North Carolina was also responsible for collecting any fines imposed and notifying the Georgia Compact office of noncompliance. Georgia would then inform Jones that he was violating the conditions of his probation.
After pleading guilty, Jones met with Latonia Williams, a judicial services coordinator at the Greensboro probation office, where he applied for supervision transfer and signed a DCC-2 form used to schedule payment of financial obligations. But according to the court’s opinion, the form was incomplete, lacking the payment rate, due date and total amount of obligation. At that time, the Department of Community Corrections had not yet received the criminal judgment and was therefore unable to establish the parameters of supervision.
State law dictates that probationers “must be given a written statement explicitly setting forth the conditions on which he is being released,” a requirement that Floyd said has been read “quite strictly” by North Carolina courts.
“While [state law] allows a court to delegate to a probation officer the responsibility to determine a payment schedule, it does not give the probation officer the discretion to not set a payment plan or to not provide that payment plan in writing to the defendant,” Floyd wrote.

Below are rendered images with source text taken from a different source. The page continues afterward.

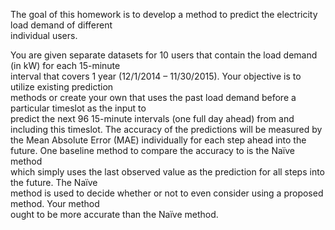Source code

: The	goal	of	this	homework is	to	develop	a	method	to	predict	the electricity load	demand	of	different	
individual	users.

You	are given	separate	datasets	for	10	users that	contain	the	load	demand	(in	kW)	for	each	15-minute	
interval	that	covers 1	year	(12/1/2014	– 11/30/2015).		Your	objective	is	to	utilize	existing	prediction	
methods	or	create	your	own	that	uses	the	past	load	demand	before a	particular	timeslot	as	the	input	to	
predict	the	next	96	15-minute	intervals	(one	full	day	ahead) from and	including	this	timeslot.
The	accuracy	of	the	predictions	will	be	measured	by	the	Mean	Absolute	Error	(MAE) individually	for	
each	step	ahead	into	the	future.		One	baseline	method	to	compare	the	accuracy	to	is	the	Naïve	method	
which	simply	uses	the	last	observed	value	as	the	prediction	for	all	steps	into	the	future.		The	Naïve	
method is	used	to	decide	whether	or	not	to	even	consider	using	a	proposed	method.		Your	method	
ought	to	be	more	accurate	than	the	Naïve	method.
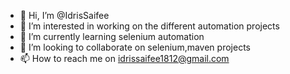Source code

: - 👋 Hi, I’m @IdrisSaifee
- 👀 I’m interested in working on the different automation projects
- 🌱 I’m currently learning selenium automation
- 💞️ I’m looking to collaborate on selenium,maven projects
- 📫 How to reach me on idrissaifee1812@gmail.com

<!---
IdrisSaifee/IdrisSaifee is a ✨ special ✨ repository because its `README.md` (this file) appears on your GitHub profile.
You can click the Preview link to take a look at your changes.
--->
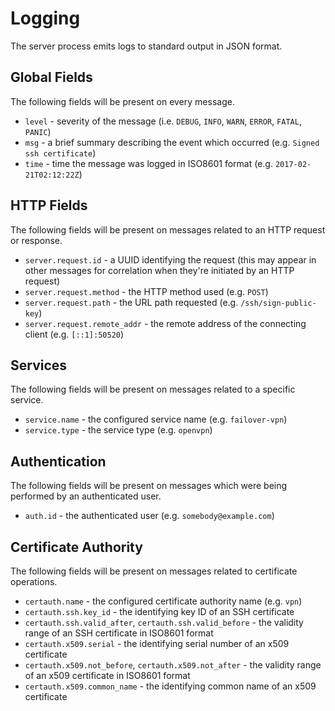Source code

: # Logging

The server process emits logs to standard output in JSON format.


## Global Fields

The following fields will be present on every message.

 * `level` - severity of the message (i.e. `DEBUG`, `INFO`, `WARN`, `ERROR`, `FATAL`, `PANIC`)
 * `msg` - a brief summary describing the event which occurred (e.g. `Signed ssh certificate`)
 * `time` - time the message was logged in ISO8601 format (e.g. `2017-02-21T02:12:22Z`)


## HTTP Fields

The following fields will be present on messages related to an HTTP request or response.

 * `server.request.id` - a UUID identifying the request (this may appear in other messages for correlation when they're initiated by an HTTP request)
 * `server.request.method` - the HTTP method used (e.g. `POST`)
 * `server.request.path` - the URL path requested (e.g. `/ssh/sign-public-key`)
 * `server.request.remote_addr` - the remote address of the connecting client (e.g. `[::1]:50520`)


## Services

The following fields will be present on messages related to a specific service.

 * `service.name` - the configured service name (e.g. `failover-vpn`)
 * `service.type` - the service type (e.g. `openvpn`)


## Authentication

The following fields will be present on messages which were being performed by an authenticated user.

 * `auth.id` - the authenticated user (e.g. `somebody@example.com`)


## Certificate Authority

The following fields will be present on messages related to certificate operations.

 * `certauth.name` - the configured certificate authority name (e.g. `vpn`)
 * `certauth.ssh.key_id` - the identifying key ID of an SSH certificate
 * `certauth.ssh.valid_after`, `certauth.ssh.valid_before` - the validity range of an SSH certificate in ISO8601 format
 * `certauth.x509.serial` - the identifying serial number of an x509 certificate
 * `certauth.x509.not_before`, `certauth.x509.not_after` - the validity range of an x509 certificate in ISO8601 format
 * `certauth.x509.common_name` - the identifying common name of an x509 certificate
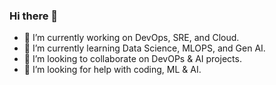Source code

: ### Hi there 👋
- 🔭 I’m currently working on DevOps, SRE, and Cloud.
- 🌱 I’m currently learning Data Science, MLOPS, and Gen AI.
- 👯 I’m looking to collaborate on DevOPs & AI projects.
- 🤔 I’m looking for help with coding, ML & AI.
<!--
**ArigelaRajesh/ArigelaRajesh** is a ✨ _special_ ✨ repository because its `README.md` (this file) appears on your GitHub profile.

Here are some ideas to get you started:

- 🔭 I’m currently working on ...
- 🌱 I’m currently learning ...
- 👯 I’m looking to collaborate on ...
- 🤔 I’m looking for help with ...
- 💬 Ask me about ...
- 📫 How to reach me: ...
- 😄 Pronouns: ...
- ⚡ Fun fact: ...
-->
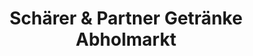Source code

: ---
title: "Schärer & Partner Getränke Abholmarkt"
url: /zuerich/schaerer-und-partner-getraenke-abholmarkt/
shop: Getränke
---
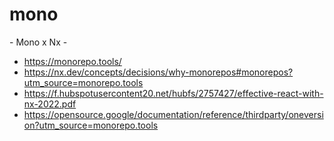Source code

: # mono
\- Mono x Nx -

- https://monorepo.tools/
- https://nx.dev/concepts/decisions/why-monorepos#monorepos?utm_source=monorepo.tools
- https://f.hubspotusercontent20.net/hubfs/2757427/effective-react-with-nx-2022.pdf
- https://opensource.google/documentation/reference/thirdparty/oneversion?utm_source=monorepo.tools
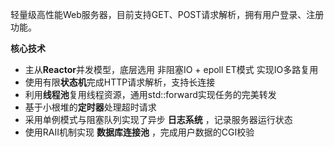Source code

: 轻量级高性能Web服务器，目前支持GET、POST请求解析，拥有用户登录、注册功能。


**核心技术**

* 主从**Reactor**并发模型，底层选用 非阻塞IO + epoll ET模式 实现IO多路复用
* 使用有限**状态机**完成HTTP请求解析，支持长连接
* 利用**线程池**复用线程资源，通用std::forward实现任务的完美转发
* 基于小根堆的**定时器**处理超时请求
* 采用单例模式与阻塞队列实现了异步 **日志系统** ，记录服务器运行状态
* 使用RAII机制实现 **数据库连接池** ，完成用户数据的CGI校验
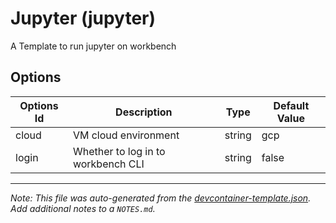 
# Jupyter (jupyter)

A Template to run jupyter on workbench

## Options

| Options Id | Description | Type | Default Value |
|-----|-----|-----|-----|
| cloud | VM cloud environment | string | gcp |
| login | Whether to log in to workbench CLI | string | false |



---

_Note: This file was auto-generated from the [devcontainer-template.json](https://github.com/verily-src/workbench-app-devcontainers/blob/main/src/jupyter/devcontainer-template.json).  Add additional notes to a `NOTES.md`._
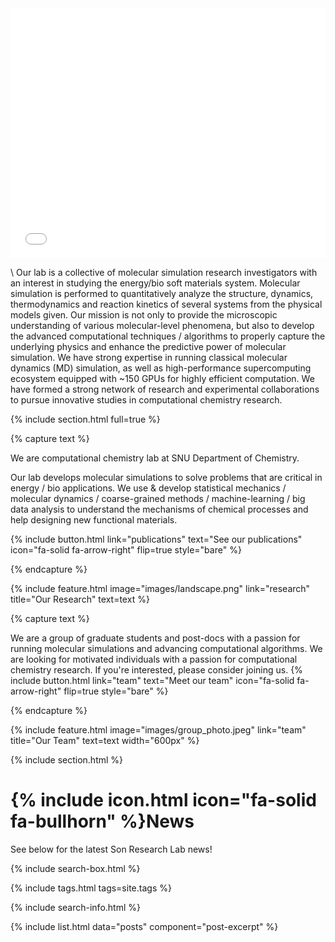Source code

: ---
---

<!-- # Son Research Lab -->

<style>
  iframe {
    width: 100%;
    height: min(400px, 50vw);
    border: none;
  }
</style>
  
<iframe src="map"></iframe>

\\
Our lab is a collective of molecular simulation research investigators with an interest in studying the energy/bio soft materials system. Molecular simulation is performed to quantitatively analyze the structure, dynamics, thermodynamics and reaction kinetics of several systems from the physical models given. Our mission is not only to provide the microscopic understanding of various molecular-level phenomena, but also to develop the advanced computational techniques / algorithms to properly capture the underlying physics and enhance the predictive power of molecular simulation. We have strong expertise in running classical molecular dynamics (MD) simulation, as well as high-performance supercomputing ecosystem equipped with ~150 GPUs for highly efficient computation. We have formed a strong network of research and experimental collaborations to pursue innovative studies in computational chemistry research.

<!--
{%
  include figure.html
  image="images/Research.png"
  width="1000px"
%}
-->

{% include section.html full=true %}

{% capture text %}

We are computational chemistry lab at SNU Department of Chemistry.

Our lab develops molecular simulations to solve problems that are critical in energy / bio applications. We use & develop statistical mechanics / molecular dynamics / coarse-grained methods / machine-learning / big data analysis to understand the mechanisms of chemical processes and help designing new functional materials.

{%
  include button.html
  link="publications"
  text="See our publications"
  icon="fa-solid fa-arrow-right"
  flip=true
  style="bare"
%}

{% endcapture %}


{%
  include feature.html
  image="images/landscape.png"
  link="research"
  title="Our Research"
  text=text
%}

{% capture text %}

We are a group of graduate students and post-docs with a passion for running molecular simulations and advancing computational algorithms. We are looking for motivated individuals with a passion for computational chemistry research. If you're interested, please consider joining us.
{%
  include button.html
  link="team"
  text="Meet our team"
  icon="fa-solid fa-arrow-right"
  flip=true
  style="bare"
%}

{% endcapture %}

{%
  include feature.html
  image="images/group_photo.jpeg"
  link="team"
  title="Our Team"
  text=text
  width="600px"
%}

{% include section.html %}

# {% include icon.html icon="fa-solid fa-bullhorn" %}News

See below for the latest Son Research Lab news!

{% include search-box.html %}

{% include tags.html tags=site.tags %}

{% include search-info.html %}

{% include list.html data="posts" component="post-excerpt" %}

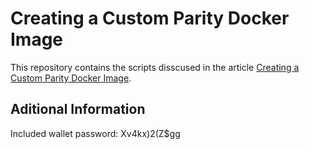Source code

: # Creating a Custom Parity Docker Image
This repository contains the scripts disscused in the article [Creating a Custom Parity Docker Image](https://medium.com/cladular/creating-a-custom-parity-docker-image-b59fc8aa2140).

## Aditional Information
Included wallet password: Xv4kx)2(Z$gg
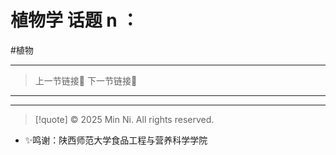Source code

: # 植物学 话题 n ：
#植物

---

> 上一节链接🔗 
> 下一节链接🔗 

---


---
> [!quote] © 2025 Min Ni. All rights reserved.

- ✨鸣谢：陕西师范大学食品工程与营养科学学院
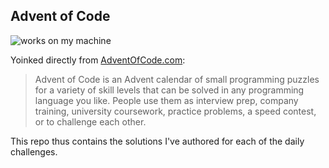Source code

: ## Advent of Code

![works on my machine](https://img.shields.io/badge/works_on-my_machine-green?logo=python&logoColor=%23ffdf76)

Yoinked directly from [AdventOfCode.com](https://adventofcode.com/about):
> Advent of Code is an Advent calendar of small programming puzzles for a variety of skill levels that can be solved in any programming language you like. People use them as interview prep, company training, university coursework, practice problems, a speed contest, or to challenge each other.


This repo thus contains the solutions I've authored for each of the daily challenges.
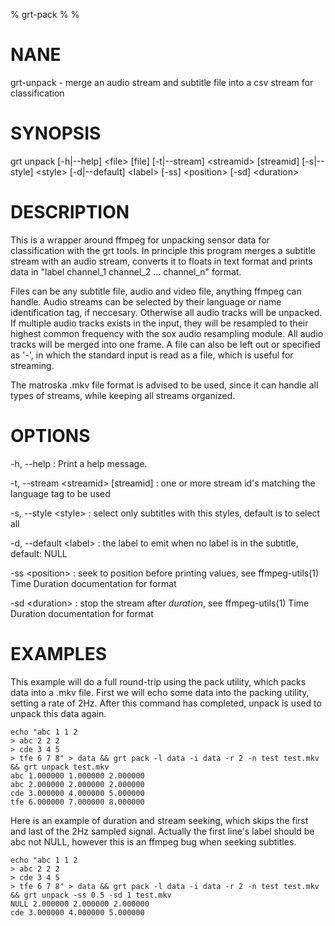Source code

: % grt-pack
% 
% 

# NANE

 grt-unpack - merge an audio stream and subtitle file into a csv stream for classification

# SYNOPSIS
 grt unpack [-h|--help] \<file\> [file] [-t|--stream] \<streamid\> [streamid]
            [-s|--style] \<style\> [-d|--default] \<label\> [-ss] \<position\>
            [-sd] \<duration\>

# DESCRIPTION

 This is a wrapper around ffmpeg for unpacking sensor data for classification with the grt tools. In principle this program merges a subtitle stream with an audio stream, converts it to floats in text format and prints data in "label channel_1 channel_2 ... channel_n" format. 

 Files can be any subtitle file, audio and video file, anything ffmpeg can handle. Audio streams can be selected by their language or name identification tag, if neccesary. Otherwise all audio tracks will be unpacked. If multiple audio tracks exists in the input, they will be resampled to their highest common frequency with the sox audio resampling module. All audio tracks will be merged into one frame. A file can also be left out or specified as '-', in which the standard input is read as a file, which is useful for streaming.

 The matroska .mkv file format is advised to be used, since it can handle all types of streams, while keeping all streams organized.

# OPTIONS

-h, --help
:   Print a help message. 

-t, --stream \<streamid\> [streamid]
:   one or more stream id's matching the language tag to be used

-s, --style \<style\>
:   select only subtitles with this styles, default is to select all

-d, --default \<label\>
:   the label to emit when no label is in the subtitle, default: NULL

-ss \<position\>
:   seek to position before printing values, see ffmpeg-utils(1) Time Duration documentation for format
 
-sd \<duration\>
:   stop the stream after *duration*, see ffmpeg-utils(1) Time Duration documentation for format


# EXAMPLES

 This example will do a full round-trip using the pack utility, which packs data
into a .mkv file. First we will echo some data into the packing utility, setting
a rate of 2Hz. After this command has completed, unpack is used to unpack this
data again.

    echo "abc 1 1 2
    > abc 2 2 2
    > cde 3 4 5 
    > tfe 6 7 8" > data && grt pack -l data -i data -r 2 -n test test.mkv && grt unpack test.mkv
    abc 1.000000 1.000000 2.000000 
    abc 2.000000 2.000000 2.000000 
    cde 3.000000 4.000000 5.000000 
    tfe 6.000000 7.000000 8.000000 


 Here is an example of duration and stream seeking, which skips the first and
last of the 2Hz sampled signal. Actually the first line's label should be abc
not NULL, however this is an ffmpeg bug when seeking subtitles.

    echo "abc 1 1 2
    > abc 2 2 2
    > cde 3 4 5 
    > tfe 6 7 8" > data && grt pack -l data -i data -r 2 -n test test.mkv && grt unpack -ss 0.5 -sd 1 test.mkv
    NULL 2.000000 2.000000 2.000000 
    cde 3.000000 4.000000 5.000000 
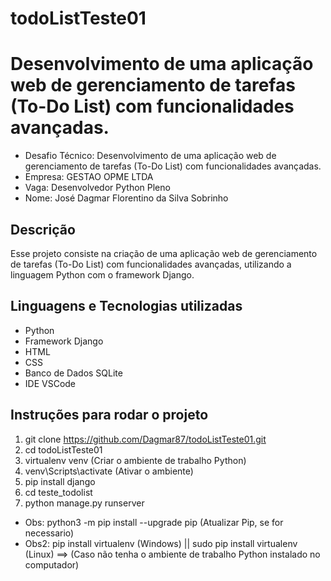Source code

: # todoListTeste01
# Desenvolvimento de uma aplicação web de gerenciamento de tarefas (To-Do List) com funcionalidades avançadas.
- Desafio Técnico: Desenvolvimento de uma aplicação web de gerenciamento de tarefas (To-Do List) com funcionalidades avançadas.
- Empresa: GESTAO OPME LTDA
- Vaga: Desenvolvedor Python Pleno
- Nome: José Dagmar Florentino da Silva Sobrinho

## Descrição

Esse projeto consiste na criação de uma aplicação web de gerenciamento de tarefas (To-Do List) com funcionalidades avançadas, utilizando a linguagem Python com o framework Django.

## Linguagens e Tecnologias utilizadas

- Python
- Framework Django 
- HTML
- CSS
- Banco de Dados SQLite
- IDE VSCode

## Instruções para rodar o projeto

1. git clone https://github.com/Dagmar87/todoListTeste01.git
2. cd todoListTeste01
3. virtualenv venv (Criar o ambiente de trabalho Python)
4. venv\Scripts\activate (Ativar o ambiente)
5. pip install django
6. cd teste_todolist
7. python manage.py runserver

+ Obs: python3 -m pip install --upgrade pip (Atualizar Pip, se for necessario)
+ Obs2: pip install virtualenv (Windows) || sudo pip install virtualenv (Linux) ==> (Caso não tenha o ambiente de trabalho Python instalado no computador)

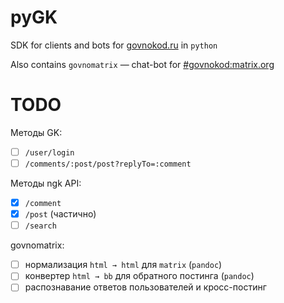 # pyGK
SDK for clients and bots for [govnokod.ru](http://govnokod.ru) in `python`

Also contains `govnomatrix` — chat-bot for [#govnokod:matrix.org](https://riot.im/app/#/room/#govnokod:matrix.org)

# TODO
Методы GK:
- [ ] `/user/login`
- [ ] `/comments/:post/post?replyTo=:comment`

Методы ngk API:
- [x] `/comment`
- [x] `/post` (частично)
- [ ] `/search`

govnomatrix:
- [ ] нормализация `html → html` для `matrix` (`pandoc`)
- [ ] конвертер `html → bb` для обратного постинга (`pandoc`)
- [ ] распознавание ответов пользователей и кросс-постинг
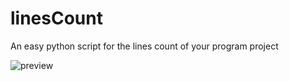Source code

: # linesCount
An easy python script for the lines count of your program project

![preview](linesCount/linesCount.png "Preview")
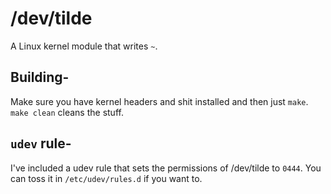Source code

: # /dev/tilde
A Linux kernel module that writes `~`.

## Building-
Make sure you have kernel headers and shit installed and then just `make`.
`make clean` cleans the stuff.

## `udev` rule-
I've included a udev rule that sets the permissions of /dev/tilde to `0444`. You can toss it in `/etc/udev/rules.d` if you want to.
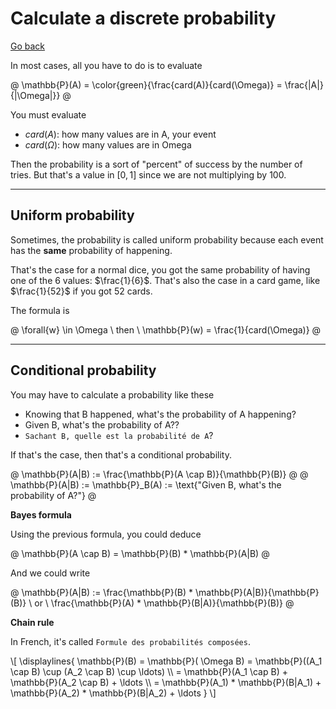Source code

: # Calculate a discrete probability

[Go back](..)

In most cases, all you have to do is to evaluate

@
\mathbb{P}(A) = \color{green}{\frac{card(A)}{card(\Omega)} = \frac{|A|}{|\Omega|}}
@

You must evaluate 

* $card(A)$: how many values are in A, your event
* $card(\Omega)$: how many values are in Omega

Then the probability is a sort of "percent" of success
by the number of tries. But that's a value in $[0,1]$ since we are
not multiplying by 100.

<hr class="sr">

## Uniform probability

Sometimes, the probability is called uniform probability
because each event has the **same** probability of happening.

That's the case for a normal dice, you got the same
probability of having one of the 6 values: $\frac{1}{6}$.
That's also the case in a card game, like $\frac{1}{52}$
if you got 52 cards.

The formula is

@
\forall{w} \in \Omega \ then \ \mathbb{P}(w) = \frac{1}{card(\Omega)}
@

<hr class="sl">

## Conditional probability

You may have to calculate a probability like these

* Knowing that B happened, what's the probability of A happening?
* Given B, what's the probability of A??
* ``Sachant B, quelle est la probabilité de A``?

If that's the case, then that's a conditional probability.

@
\mathbb{P}(A|B) := \frac{\mathbb{P}(A \cap B)}{\mathbb{P}(B)}
@
@
\mathbb{P}(A|B) := \mathbb{P}_B(A) := \text{"Given B, what's the probability of A?"}
@

**Bayes formula**

Using the previous formula, you could deduce

@
\mathbb{P}(A \cap B) = \mathbb{P}(B) * \mathbb{P}(A|B)
@

And we could write

@
\mathbb{P}(A|B) := \frac{\mathbb{P}(B) * \mathbb{P}(A|B)}{\mathbb{P}(B)}
\ or \ \frac{\mathbb{P}(A) * \mathbb{P}(B|A)}{\mathbb{P}(B)}
@

**Chain rule**

In French, it's called ``Formule des probabilités composées``.

<div>
\[
\displaylines{
\mathbb{P}(B) = \mathbb{P}( \Omega B)
= \mathbb{P}((A_1 \cap B) \cup (A_2 \cap B) \cup \ldots) 
\\ = \mathbb{P}(A_1 \cap B) + \mathbb{P}(A_2 \cap B) + \ldots \\
= \mathbb{P}(A_1) * \mathbb{P}(B|A_1) + \mathbb{P}(A_2) * \mathbb{P}(B|A_2) + \ldots
}
\]
</div>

Jones’s attorney, S. Luke Largess of Tin, Fulton, Walker & Owen in Charlotte, said this was a case of the probation terms being unclear, not his client refusing to comply.
“If it were in writing, he would’ve paid it,” Floyd said. “He got the bill of cost and it said that the money had to be paid by July 7 … and that’s why he understood that that’s when the money was due.”
Moving on up
Just months after arriving in Augusta, Jones was promoted again and transferred to Savannah, Georgia. Records show that Georgia authorities never reported any violations of his probation.
Pursuant to DCC policy that requires a 180-day review prior to a probationer’s discharge, in January 2012, DCC employee Jay Lynn conducted that review and discovered that Jones had failed to pay any of the costs and fines imposed by the court.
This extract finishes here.